Lived in Chilhowee MANY years ago. They had a decent school, a nice street fair and were nice and close to Warrensburg, for those who might be attending college. Good vets in the area, too.

Mon


----------



## Vernitta (Jan 14, 2009)

I second the pics and asking price.


----------



## Raymond James (Apr 15, 2013)

I do not have pictures or asking price. Contact number of seller is provided. Property is still for sale . If any interested contact seller.


----------



## KCFLY (Sep 19, 2013)

I think this is the property in question as listed on Realtor.com.
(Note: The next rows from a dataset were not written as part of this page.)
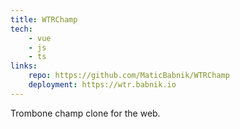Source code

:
 ```yaml
---
title: WTRChamp
tech:
    - vue
    - js
    - ts
links:
    repo: https://github.com/MaticBabnik/WTRChamp
    deployment: https://wtr.babnik.io
---
```


Trombone champ clone for the web.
Looks nice!

https://homestore.rsys2.net/pub/cc?_ri_=X0Gzc2X%3DWQpglLjHJlTQGzbw5zegjYumUyKzdH3hzawM8LuazbzcIzbyftzeVXtpKX%3DBTCT&_ei_=EolaGGF4SNMvxFF7KucKuWOEJAo452-8AOldOZ2ayrp2yjxz4626X-WuiyeouGKTb_UocwY3R1MIKIsxHxzSIhXs8G7q5cnaXbzjSbx7MHgSuPArJNSrgRO92VxJO2-T11rwgraxkwIOSUHM6NP0jwJM0WeY_LWrCeSgBLeMbrjqCcaLvntmIOh2tA9u-3Vfm3acSknrwrMpZzNub4IpmrtOmStEMK2ZZ-5_WPbNf1yzCXeR6hIP0zO38NNH0CVsJwXRNKoICG8qgO6g7pbHSnBYpTyKpALCW3mT4nAlBVqNQWGB6JDVWL_XCgsu3SWetTHDPkJuGLEa3VPQPguCm11ItEBM-sxD9IVQtmbl3-Y-qk46IN8swJVneWy19ijWWoalpvk4Sh4S9rE2zLm8vTasS4eNoR1TuPynRLGnYws7qnx_EIab.


----------



## Guest (Nov 23, 2013)

Raymond James said:


> I do not have pictures or asking price. Contact number of seller is provided. Property is still for sale . If any interested contact seller.
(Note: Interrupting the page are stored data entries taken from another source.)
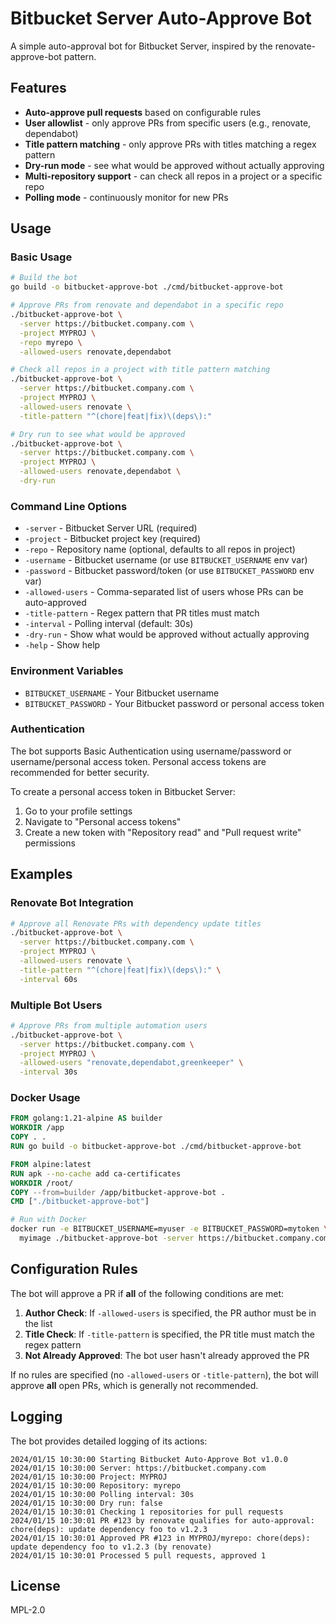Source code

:# Bitbucket Server Auto-Approve Bot

A simple auto-approval bot for Bitbucket Server, inspired by the renovate-approve-bot pattern.

## Features

- **Auto-approve pull requests** based on configurable rules
- **User allowlist** - only approve PRs from specific users (e.g., renovate, dependabot)
- **Title pattern matching** - only approve PRs with titles matching a regex pattern
- **Dry-run mode** - see what would be approved without actually approving
- **Multi-repository support** - can check all repos in a project or a specific repo
- **Polling mode** - continuously monitor for new PRs

## Usage

### Basic Usage

```bash
# Build the bot
go build -o bitbucket-approve-bot ./cmd/bitbucket-approve-bot

# Approve PRs from renovate and dependabot in a specific repo
./bitbucket-approve-bot \
  -server https://bitbucket.company.com \
  -project MYPROJ \
  -repo myrepo \
  -allowed-users renovate,dependabot

# Check all repos in a project with title pattern matching
./bitbucket-approve-bot \
  -server https://bitbucket.company.com \
  -project MYPROJ \
  -allowed-users renovate \
  -title-pattern "^(chore|feat|fix)\(deps\):"

# Dry run to see what would be approved
./bitbucket-approve-bot \
  -server https://bitbucket.company.com \
  -project MYPROJ \
  -allowed-users renovate,dependabot \
  -dry-run
```

### Command Line Options

- `-server` - Bitbucket Server URL (required)
- `-project` - Bitbucket project key (required)
- `-repo` - Repository name (optional, defaults to all repos in project)
- `-username` - Bitbucket username (or use `BITBUCKET_USERNAME` env var)
- `-password` - Bitbucket password/token (or use `BITBUCKET_PASSWORD` env var)
- `-allowed-users` - Comma-separated list of users whose PRs can be auto-approved
- `-title-pattern` - Regex pattern that PR titles must match
- `-interval` - Polling interval (default: 30s)
- `-dry-run` - Show what would be approved without actually approving
- `-help` - Show help

### Environment Variables

- `BITBUCKET_USERNAME` - Your Bitbucket username
- `BITBUCKET_PASSWORD` - Your Bitbucket password or personal access token

### Authentication

The bot supports Basic Authentication using username/password or username/personal access token. Personal access tokens are recommended for better security.

To create a personal access token in Bitbucket Server:
1. Go to your profile settings
2. Navigate to "Personal access tokens"
3. Create a new token with "Repository read" and "Pull request write" permissions

## Examples

### Renovate Bot Integration

```bash
# Approve all Renovate PRs with dependency update titles
./bitbucket-approve-bot \
  -server https://bitbucket.company.com \
  -project MYPROJ \
  -allowed-users renovate \
  -title-pattern "^(chore|feat|fix)\(deps\):" \
  -interval 60s
```

### Multiple Bot Users

```bash
# Approve PRs from multiple automation users
./bitbucket-approve-bot \
  -server https://bitbucket.company.com \
  -project MYPROJ \
  -allowed-users "renovate,dependabot,greenkeeper" \
  -interval 30s
```

### Docker Usage

```dockerfile
FROM golang:1.21-alpine AS builder
WORKDIR /app
COPY . .
RUN go build -o bitbucket-approve-bot ./cmd/bitbucket-approve-bot

FROM alpine:latest
RUN apk --no-cache add ca-certificates
WORKDIR /root/
COPY --from=builder /app/bitbucket-approve-bot .
CMD ["./bitbucket-approve-bot"]
```

```bash
# Run with Docker
docker run -e BITBUCKET_USERNAME=myuser -e BITBUCKET_PASSWORD=mytoken \
  myimage ./bitbucket-approve-bot -server https://bitbucket.company.com -project MYPROJ -allowed-users renovate
```

## Configuration Rules

The bot will approve a PR if **all** of the following conditions are met:

1. **Author Check**: If `-allowed-users` is specified, the PR author must be in the list
2. **Title Check**: If `-title-pattern` is specified, the PR title must match the regex pattern
3. **Not Already Approved**: The bot user hasn't already approved the PR

If no rules are specified (no `-allowed-users` or `-title-pattern`), the bot will approve **all** open PRs, which is generally not recommended.

## Logging

The bot provides detailed logging of its actions:

```
2024/01/15 10:30:00 Starting Bitbucket Auto-Approve Bot v1.0.0
2024/01/15 10:30:00 Server: https://bitbucket.company.com
2024/01/15 10:30:00 Project: MYPROJ
2024/01/15 10:30:00 Repository: myrepo
2024/01/15 10:30:00 Polling interval: 30s
2024/01/15 10:30:00 Dry run: false
2024/01/15 10:30:01 Checking 1 repositories for pull requests
2024/01/15 10:30:01 PR #123 by renovate qualifies for auto-approval: chore(deps): update dependency foo to v1.2.3
2024/01/15 10:30:01 Approved PR #123 in MYPROJ/myrepo: chore(deps): update dependency foo to v1.2.3 (by renovate)
2024/01/15 10:30:01 Processed 5 pull requests, approved 1
```

## License

MPL-2.0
so..you're not the seller??????????


----------



## Raymond James (Apr 15, 2013)

No not seller. I drive by it often and think it lays nice and would work for many people on here looking for rural property. Not sure but I think it has been for sale more than 6 months. I do know the seller who runs an art studio and lives in Warrensburg. 

I copied and pasted the info from an add.

KCFLY has the correct link to pictures.


----------